Though I'm not sure that I should call it "norm", it's clear that this aspect goes further than simply what players can and cannot do. What video game mechanics create and implement is only the possibility of input ("what you can do") and the input-output causal chain ("if input so, then output so"). It is only when players accept the offered goal as their own one that the mere chain of causality changes into the chain of means to the end. The actions of game playing are to choose a move among possible means towards the given purpose. Thus, even playing video games involves not only "can and cannot" mechanics but also some special attitude that players should take.

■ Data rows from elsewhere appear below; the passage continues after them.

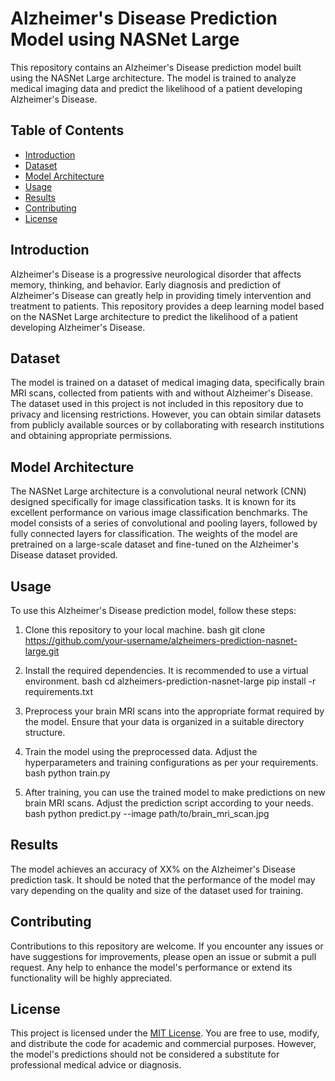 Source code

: # Alzheimer's Disease Prediction Model using NASNet Large

This repository contains an Alzheimer's Disease prediction model built using the NASNet Large architecture. The model is trained to analyze medical imaging data and predict the likelihood of a patient developing Alzheimer's Disease.

## Table of Contents

- [Introduction](#introduction)
- [Dataset](#dataset)
- [Model Architecture](#model-architecture)
- [Usage](#usage)
- [Results](#results)
- [Contributing](#contributing)
- [License](#license)

## Introduction

Alzheimer's Disease is a progressive neurological disorder that affects memory, thinking, and behavior. Early diagnosis and prediction of Alzheimer's Disease can greatly help in providing timely intervention and treatment to patients. This repository provides a deep learning model based on the NASNet Large architecture to predict the likelihood of a patient developing Alzheimer's Disease.

## Dataset

The model is trained on a dataset of medical imaging data, specifically brain MRI scans, collected from patients with and without Alzheimer's Disease. The dataset used in this project is not included in this repository due to privacy and licensing restrictions. However, you can obtain similar datasets from publicly available sources or by collaborating with research institutions and obtaining appropriate permissions.

## Model Architecture

The NASNet Large architecture is a convolutional neural network (CNN) designed specifically for image classification tasks. It is known for its excellent performance on various image classification benchmarks. The model consists of a series of convolutional and pooling layers, followed by fully connected layers for classification. The weights of the model are pretrained on a large-scale dataset and fine-tuned on the Alzheimer's Disease dataset provided.

## Usage

To use this Alzheimer's Disease prediction model, follow these steps:

1. Clone this repository to your local machine.
   bash
   git clone https://github.com/your-username/alzheimers-prediction-nasnet-large.git
   

2. Install the required dependencies. It is recommended to use a virtual environment.
   bash
   cd alzheimers-prediction-nasnet-large
   pip install -r requirements.txt
   

3. Preprocess your brain MRI scans into the appropriate format required by the model. Ensure that your data is organized in a suitable directory structure.

4. Train the model using the preprocessed data. Adjust the hyperparameters and training configurations as per your requirements.
   bash
   python train.py
   

5. After training, you can use the trained model to make predictions on new brain MRI scans. Adjust the prediction script according to your needs.
   bash
   python predict.py --image path/to/brain_mri_scan.jpg
   

## Results

The model achieves an accuracy of XX% on the Alzheimer's Disease prediction task. It should be noted that the performance of the model may vary depending on the quality and size of the dataset used for training.

## Contributing

Contributions to this repository are welcome. If you encounter any issues or have suggestions for improvements, please open an issue or submit a pull request. Any help to enhance the model's performance or extend its functionality will be highly appreciated.

## License

This project is licensed under the [MIT License](LICENSE). You are free to use, modify, and distribute the code for academic and commercial purposes. However, the model's predictions should not be considered a substitute for professional medical advice or diagnosis.
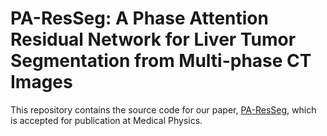 # PA-ResSeg: A Phase Attention Residual Network for Liver Tumor Segmentation from Multi-phase CT Images
This repository contains the source code for our paper, [PA-ResSeg](https://aapm.onlinelibrary.wiley.com/doi/abs/10.1002/mp.14922), which is accepted for publication at Medical Physics.

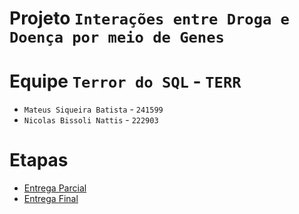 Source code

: # Projeto `Interações entre Droga e Doença por meio de Genes`

# Equipe `Terror do SQL` - `TERR`
* `Mateus Siqueira Batista` - `241599`
* `Nicolas Bissoli Nattis` - `222903`

# Etapas

* [Entrega Parcial](parcial/)
* [Entrega Final](final/)
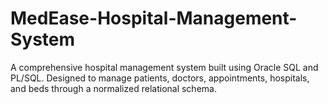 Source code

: # MedEase-Hospital-Management-System
A comprehensive hospital management system built using Oracle SQL and PL/SQL. Designed to manage patients, doctors, appointments, hospitals, and beds through a normalized relational schema.
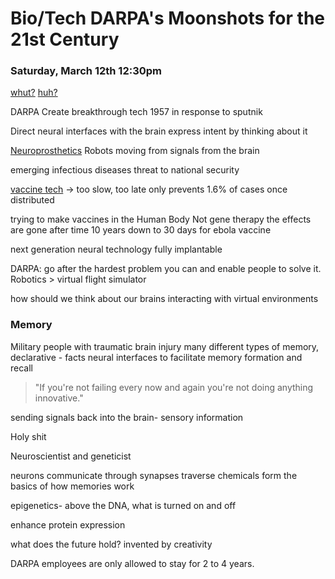 # Bio/Tech DARPA's Moonshots for the 21st Century

### Saturday, March 12th 12:30pm

[whut?](http://www.darpa.mil/program/our-research/darpa-and-the-brain-initiative)
[huh?](http://www.darpa.mil/news-events/2016-03-16)

DARPA
Create breakthrough tech
1957 in response to sputnik

Direct neural interfaces with the brain
express intent by thinking about it

[Neuroprosthetics](http://www.bme.miami.edu/nrg/)
Robots moving from signals from the brain

emerging infectious diseases
threat to national security

[vaccine tech](https://www.youtube.com/watch?v=UD-ex1nrtGI) -> too slow, too late
only prevents 1.6% of cases once distributed

trying to make vaccines in the Human Body
Not gene therapy
the effects are gone after time
10 years down to 30 days for ebola vaccine

next generation neural technology
fully implantable

DARPA: go after the hardest problem you can and enable people to solve it.
Robotics > virtual flight simulator

how should we think about our brains interacting with virtual environments

### Memory

Military people with traumatic brain injury
many different types of memory, declarative - facts
neural interfaces to facilitate memory formation and recall

> "If you're not failing every now and again you're not doing anything innovative."

sending signals back into the brain- sensory information

Holy shit

Neuroscientist and geneticist

neurons communicate through synapses
traverse chemicals form the basics of how memories work

epigenetics- above the DNA, what is turned on and off

enhance protein expression

what does the future hold?
invented by creativity

DARPA employees are only allowed to stay for 2 to 4 years.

Of course, it may be possible to immerse players in dramatic stories or give them emotional attachments to characters, and thereby lead them to naturally accept a certain goal. In fact, many video games may use this method.

To use representations like stories or characters in order to make players' accepting goals natural or rational, may be more characteristic of video games than non-electronic games. This difference might be not because of whether the medium is digital or non-digital, but just because of some historical reasons around gaming culture: historically speaking, video game culture is more representation-oriented while non-electronic game culture less.

Further reading

Footnotes

  • In addition, Masayuki says "in digital games, 'what you cannot do' does't exist in the first place". I partly agree and partly disagree with him in this point. For as long as a player expects that she can do so and so, there can be a case where she cannot (at least feels unable to) do so. Her expectation may derive from representational contents, some convention of the game genre in question, and so on. For example, when a door is represented, you may expect "I can open and go through it"; when facing a chest in JRPG, you may expect "I can open it and get its contents". And if you understand that the game program hasn't implemented the open action, you may feel impossibility (not permissibility).

  • For example, see Adams and Dormans' game design book. But it's just the matter of terminology and there's nothing wrong with calling video games' mechanics "rules". Rather, it might be reasonable to use the term "rule" in order to understand both non-electronic and video games under the same framework (e.g. Jesper Juul). In any case, it's important that when we use "rule" in relation to games, we should define the term definitely.

  • Such a norm extrinsic to game playing may be what the philosopher Bernard Suits calls "lusory attitude", a special kind of attitude that players have to take in order to participate game playing. Generally, spoilsports explicitly break this attitude, and cheaters secretly violate this attitude. I think the lusory attitude might be the attitude that transforms "may and may not" into "can and cannot" in players' mind.